| How to complete this task |
Each record is to be printed again precisely as it reads.

Dataset entries
____________________
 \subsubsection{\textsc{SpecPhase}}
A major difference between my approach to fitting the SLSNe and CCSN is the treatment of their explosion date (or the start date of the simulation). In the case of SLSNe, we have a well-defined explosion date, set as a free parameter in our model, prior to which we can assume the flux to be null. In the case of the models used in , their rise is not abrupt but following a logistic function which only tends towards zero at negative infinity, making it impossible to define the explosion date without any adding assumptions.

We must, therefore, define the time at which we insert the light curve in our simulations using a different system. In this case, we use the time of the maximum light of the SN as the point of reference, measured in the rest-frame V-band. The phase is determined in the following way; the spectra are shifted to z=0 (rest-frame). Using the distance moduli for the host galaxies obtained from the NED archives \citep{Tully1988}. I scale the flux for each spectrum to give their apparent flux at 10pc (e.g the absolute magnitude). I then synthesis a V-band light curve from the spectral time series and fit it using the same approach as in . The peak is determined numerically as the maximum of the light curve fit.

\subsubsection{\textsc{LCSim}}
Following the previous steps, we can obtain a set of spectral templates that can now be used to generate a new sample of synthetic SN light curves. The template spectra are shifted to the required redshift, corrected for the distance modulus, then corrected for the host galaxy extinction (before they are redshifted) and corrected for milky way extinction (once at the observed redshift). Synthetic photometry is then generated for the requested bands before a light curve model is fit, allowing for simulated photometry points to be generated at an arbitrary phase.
____________________
| Response area |
 \subsubsection{\textsc{SpecPhase}}
A major difference between my approach to fitting the SLSNe and CCSN is the treatment of their explosion date (or the start date of the simulation). In the case of SLSNe, we have a well-defined explosion date, set as a free parameter in our model, prior to which we can assume the flux to be null. In the case of the models used in , their rise is not abrupt but following a logistic function which only tends towards zero at negative infinity, making it impossible to define the explosion date without any adding assumptions.

We must, therefore, define the time at which we insert the light curve in our simulations using a different system. In this case, we use the time of the maximum light of the SN as the point of reference, measured in the rest-frame V-band. The phase is determined in the following way; the spectra are shifted to z=0 (rest-frame). Using the distance moduli for the host galaxies obtained from the NED archives \citep{Tully1988}. I scale the flux for each spectrum to give their apparent flux at 10pc (e.g the absolute magnitude). I then synthesis a V-band light curve from the spectral time series and fit it using the same approach as in . The peak is determined numerically as the maximum of the light curve fit.

\subsubsection{\textsc{LCSim}}
Following the previous steps, we can obtain a set of spectral templates that can now be used to generate a new sample of synthetic SN light curves. The template spectra are shifted to the required redshift, corrected for the distance modulus, then corrected for the host galaxy extinction (before they are redshifted) and corrected for milky way extinction (once at the observed redshift). Synthetic photometry is then generated for the requested bands before a light curve model is fit, allowing for simulated photometry points to be generated at an arbitrary phase.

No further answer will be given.